# Multimodal RAG using Document Retrieval (ColPali) and Vision Language Models (VLMs)

_Authored by: [Sergio Paniego](https://github.com/sergiopaniego)_




**🚨WARNING**: This notebooks uses a lot of computational resources. When running in Colab, it will use a A100 GPU.

This notebook demonstrates how you can build a multimodal Retrieval Agumented Generation (RAG) system using a multimodal retriever model (ColPali) and how you can connect it to a Vision Language Model (Qwen2-VL) to improve your RAG system.



## 1. Install dependencies

Let’s start by installing the necessary libraries for our project!

We will install transformers from source since the VLM model (Qwen2-VL) used is not yet part of the packaged version. This could be modified once the package is released.


In [None]:
!pip install -U -q byaldi pdf2image git+https://github.com/huggingface/transformers.git qwen-vl-utils flash-attn
# Tested with byaldi==....

We will also intall poppler-utils to manipulate the PDFs

In [None]:
!sudo apt-get install -y poppler-utils

In [3]:
# Login needed because ColPali uses: https://huggingface.co/google/paligemma-3b-mix-448 // https://github.com/AnswerDotAI/byaldi?tab=readme-ov-file#colpali-access

#from huggingface_hub import notebook_login

#notebook_login()

## 2. Load Dataset 📁

For this recipe, we will use IKEA assembly instructions.
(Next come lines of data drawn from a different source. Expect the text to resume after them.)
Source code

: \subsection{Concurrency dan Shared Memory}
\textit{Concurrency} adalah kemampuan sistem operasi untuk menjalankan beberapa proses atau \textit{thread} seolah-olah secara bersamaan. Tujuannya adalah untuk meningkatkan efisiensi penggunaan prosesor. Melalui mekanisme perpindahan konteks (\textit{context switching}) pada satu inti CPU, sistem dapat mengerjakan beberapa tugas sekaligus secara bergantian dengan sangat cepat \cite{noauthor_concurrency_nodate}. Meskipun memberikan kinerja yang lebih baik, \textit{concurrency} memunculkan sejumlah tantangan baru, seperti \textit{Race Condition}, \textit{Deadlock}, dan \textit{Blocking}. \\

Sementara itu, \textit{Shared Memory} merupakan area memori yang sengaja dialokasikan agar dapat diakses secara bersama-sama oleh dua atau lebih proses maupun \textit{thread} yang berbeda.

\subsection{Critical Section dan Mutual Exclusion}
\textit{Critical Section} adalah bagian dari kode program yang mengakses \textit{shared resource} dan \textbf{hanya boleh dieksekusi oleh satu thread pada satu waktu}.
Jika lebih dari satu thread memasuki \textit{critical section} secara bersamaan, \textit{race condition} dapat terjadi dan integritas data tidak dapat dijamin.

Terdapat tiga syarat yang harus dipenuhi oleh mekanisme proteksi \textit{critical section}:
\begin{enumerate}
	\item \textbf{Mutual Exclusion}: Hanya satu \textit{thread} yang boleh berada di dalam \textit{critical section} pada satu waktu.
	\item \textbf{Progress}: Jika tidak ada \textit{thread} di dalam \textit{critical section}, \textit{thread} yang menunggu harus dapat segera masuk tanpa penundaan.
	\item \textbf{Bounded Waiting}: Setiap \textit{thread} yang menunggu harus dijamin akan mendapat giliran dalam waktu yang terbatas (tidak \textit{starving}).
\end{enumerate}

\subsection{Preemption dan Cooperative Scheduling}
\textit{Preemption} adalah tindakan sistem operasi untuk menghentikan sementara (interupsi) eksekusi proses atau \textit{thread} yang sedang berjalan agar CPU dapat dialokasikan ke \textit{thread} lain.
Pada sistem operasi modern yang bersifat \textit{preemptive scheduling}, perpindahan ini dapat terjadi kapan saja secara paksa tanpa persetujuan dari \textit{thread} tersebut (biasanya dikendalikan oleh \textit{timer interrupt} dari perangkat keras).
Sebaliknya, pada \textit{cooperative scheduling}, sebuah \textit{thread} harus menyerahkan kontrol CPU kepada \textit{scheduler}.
To download the assembly instructions, you can follow [these steps](https://www.ikea.com/us/en/customer-service/assembly-instructions-puba2cdc880).

In [4]:
import requests
import os

pdfs = {
    "MALM": "https://www.ikea.com/us/en/assembly_instructions/malm-4-drawer-chest-white__AA-2398381-2-100.pdf",
    "BILLY": "https://www.ikea.com/us/en/assembly_instructions/billy-bookcase-white__AA-1844854-6-2.pdf",
    "BOAXEL": "https://www.ikea.com/us/en/assembly_instructions/boaxel-wall-upright-white__AA-2341341-2-100.pdf",
    "ADILS": "https://www.ikea.com/us/en/assembly_instructions/adils-leg-white__AA-844478-6-2.pdf",
    "MICKE": "https://www.ikea.com/us/en/assembly_instructions/micke-desk-white__AA-476626-10-100.pdf"
}

output_dir = "data"
os.makedirs(output_dir, exist_ok=True)

for name, url in pdfs.items():
    response = requests.get(url)
    pdf_path = os.path.join(output_dir, f"{name}.pdf")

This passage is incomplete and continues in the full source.